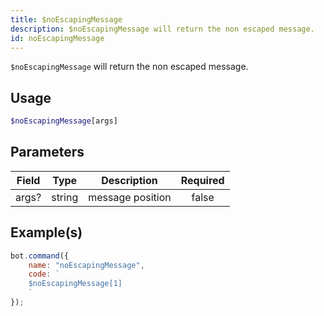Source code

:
 ```yaml
---
title: $noEscapingMessage
description: $noEscapingMessage will return the non escaped message.
id: noEscapingMessage
---
```


`$noEscapingMessage` will return the non escaped message.

## Usage

```php
$noEscapingMessage[args]
```

## Parameters

| Field | Type   | Description      | Required |
|-------|--------|------------------|:--------:|
| args? | string | message position |  false   |

## Example(s)

```javascript
bot.command({
    name: "noEscapingMessage",
    code: `
    $noEscapingMessage[1]
    `
});
```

◇ ◇ ◇ ◇ ◇ ◇ ◇

| Try it |
Copy every line of the listing where the word "args" appears.

| Exercise output |
$noEscapingMessage[args]
| args? | string | message position |  false   |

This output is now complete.